Hoe kijkt u terug op de kwalificatie van Engeland voor het WK ?

“We boekten twee onprettige resultaten : zowel vanuit ons eigen standpunt als vanuit de reacties van de pers. Het eerste was het gelijkspel tegen Oostenrijk. En het tweede was veel erger : de nederlaag tegen Noord-Ierland in Belfast. De uitschuiver tegen Oostenrijk konden we vlug herstellen. De volgende woensdag klopten we Polen. Na het verlies tegen Noord-Ierland moesten we een maand wachten op onze volgende wedstrijd.”

U moest toen zelf heel veel kritiek slikken.

“Ja, de pers hield toen even niet van Sven. In het voetbal gebeuren zulke ongevallen nu eenmaal. En je kon ook met een beschuldigende vinger naar mij wijzen, want in de periode dat we speelden tegen Denemarken, Wales en Noord-Ierland, waren veel spelers uit conditie. Maar dat is nu allemaal geschiedenis. Laten we liever vooruit kijken.”

Of ver achteruit : wat is uw eigen WK-geschiedenis ?

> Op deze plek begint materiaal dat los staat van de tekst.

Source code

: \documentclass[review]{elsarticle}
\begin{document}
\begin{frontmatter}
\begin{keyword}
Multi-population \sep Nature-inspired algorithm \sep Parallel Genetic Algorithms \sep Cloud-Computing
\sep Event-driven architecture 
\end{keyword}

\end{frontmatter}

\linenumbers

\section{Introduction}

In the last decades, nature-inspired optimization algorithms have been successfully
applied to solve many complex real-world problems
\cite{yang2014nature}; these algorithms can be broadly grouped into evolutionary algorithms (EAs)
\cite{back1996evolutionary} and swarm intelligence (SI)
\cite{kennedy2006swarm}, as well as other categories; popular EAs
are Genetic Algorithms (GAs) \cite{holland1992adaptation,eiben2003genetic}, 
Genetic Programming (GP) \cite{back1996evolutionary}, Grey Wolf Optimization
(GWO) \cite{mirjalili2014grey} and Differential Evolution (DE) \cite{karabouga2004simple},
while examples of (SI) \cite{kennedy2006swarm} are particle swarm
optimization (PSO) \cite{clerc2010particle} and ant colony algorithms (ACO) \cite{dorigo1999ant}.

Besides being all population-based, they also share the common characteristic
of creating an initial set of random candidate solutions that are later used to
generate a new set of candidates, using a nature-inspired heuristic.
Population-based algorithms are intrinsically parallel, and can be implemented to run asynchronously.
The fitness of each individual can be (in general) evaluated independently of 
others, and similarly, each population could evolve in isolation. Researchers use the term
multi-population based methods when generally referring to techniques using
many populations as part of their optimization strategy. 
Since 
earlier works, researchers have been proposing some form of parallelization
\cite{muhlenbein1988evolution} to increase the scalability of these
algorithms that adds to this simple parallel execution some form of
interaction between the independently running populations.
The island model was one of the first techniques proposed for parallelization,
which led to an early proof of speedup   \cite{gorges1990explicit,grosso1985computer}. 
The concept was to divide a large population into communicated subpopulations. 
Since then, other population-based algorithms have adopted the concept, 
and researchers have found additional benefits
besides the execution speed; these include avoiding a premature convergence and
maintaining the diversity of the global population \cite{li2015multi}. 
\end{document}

“Die begint met de wereldbeker in Zweden in 1958. Ik was 10 jaar en ik was al een supporter van AC Milan. Drie van onze Zweedse voetballers speelden daar toen : Gunnar Nordahl, Gunnar Gren en Nils Liedholm. Men noemde ze : the Grenoli Trio. Ik herinner me dat ik op jonge leeftijd een boek heb gelezen dat Nordahl had geschreven. De titel luidde Goud en groene voetbalvelden. Het boek ging over die periode bij Milan. Voor elke Zweedse jongen was het toen de ultieme droom om in Italië te gaan voetballen.

“Ik weet nog : we hadden thuis geen televisie en mijn vader en ik trokken naar de buren om de finale van het WK 1958 te bekijken. In zwart-wit natuurlijk. Maar het was fantastisch : zeven doelpunten en Brazilië dat won met 5-2.”

Altijd maar Brazilië, nietwaar ? Ook nu weer.

“Absoluut. Op papier is Brazilië de topfavoriet, ik denk dat alle trainers ter wereld daarmee akkoord kunnen gaan.”

Tegen welke ploeg zou u liefst de finale van het WK spelen ?

“Dat heeft geen belang. Als we in de finale raken, maakt het niet uit tegen wie we moeten spelen. Tegen om het even welke tegenstander zullen we er klaar voor zijn.”

Om de cirkel van dit gesprek rond te maken : wat gaat u doen na het WK ?

“Er zullen veel geruchten de ronde doen, dat is zeker. Telkens als een club in sportieve moeilijkheden verzeilt, zal mijn naam opduiken. Zélf zal ik niet luisteren naar andere clubs en andere federaties zolang ik voor Engeland aan het werk ben. Het enige dat ik weet, is dat ik nog niet met pensioen wil gaan.”